## Aim of the exercise
Take every line from the data that has the word "handle" in it.

Pictures paired with source code
"""

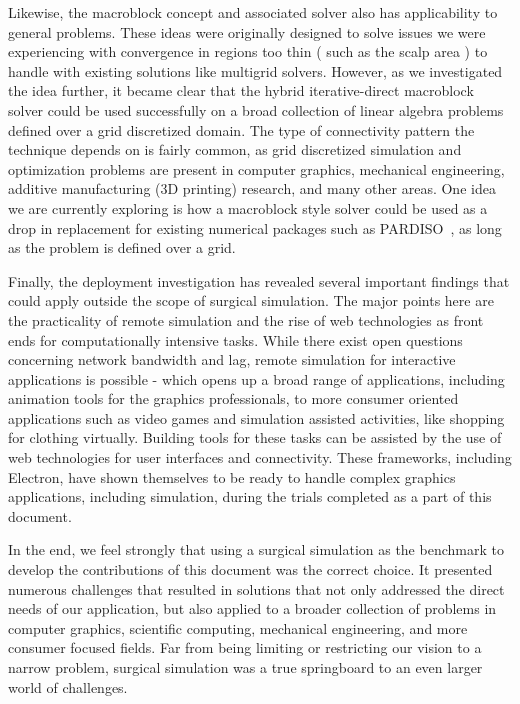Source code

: Likewise, the macroblock concept and associated solver also has
applicability to general problems. These ideas were originally
designed to solve issues we were experiencing with convergence in
regions too thin ( such as the scalp area ) to handle with existing
solutions like multigrid solvers. However, as we investigated the idea
further, it became clear that the hybrid iterative-direct macroblock
solver could be used successfully on a broad collection of linear
algebra problems defined over a grid discretized domain. The type of
connectivity pattern the technique depends on is fairly common, as
grid discretized simulation and optimization problems are present in
computer graphics, mechanical engineering, additive manufacturing (3D
printing) research, and many other areas. One idea we are currently
exploring is how a macroblock style solver could be used as a drop in
replacement for existing numerical packages such as
PARDISO~\citep{pardiso-6.0a,pardiso-6.0b}, as long as the problem is
defined over a grid.

Finally, the deployment investigation has revealed several important
findings that could apply outside the scope of surgical
simulation. The major points here are the practicality of remote
simulation and the rise of web technologies as front ends for
computationally intensive tasks. While there exist open questions
concerning network bandwidth and lag, remote simulation for interactive
applications is possible - which opens up a broad range of
applications, including animation tools for the graphics
professionals, to more consumer oriented applications such as video
games and simulation assisted activities, like shopping for clothing
virtually. Building tools for these tasks can be assisted by the use
of web technologies for user interfaces and connectivity. These
frameworks, including Electron, have shown themselves to be ready to
handle complex graphics applications, including simulation, during the
trials completed as a part of this document.

In the end, we feel strongly that using a surgical simulation as the
benchmark to develop the contributions of this document was the
correct choice. It presented numerous challenges that resulted in
solutions that not only addressed the direct needs of our application,
but also applied to a broader collection of problems in computer
graphics, scientific computing, mechanical engineering, and more
consumer focused fields. Far from being limiting or restricting our
vision to a narrow problem, surgical simulation was a true springboard
to an even larger world of challenges.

"""

## Written solution
regions too thin ( such as the scalp area ) to handle with existing
handle complex graphics applications, including simulation, during the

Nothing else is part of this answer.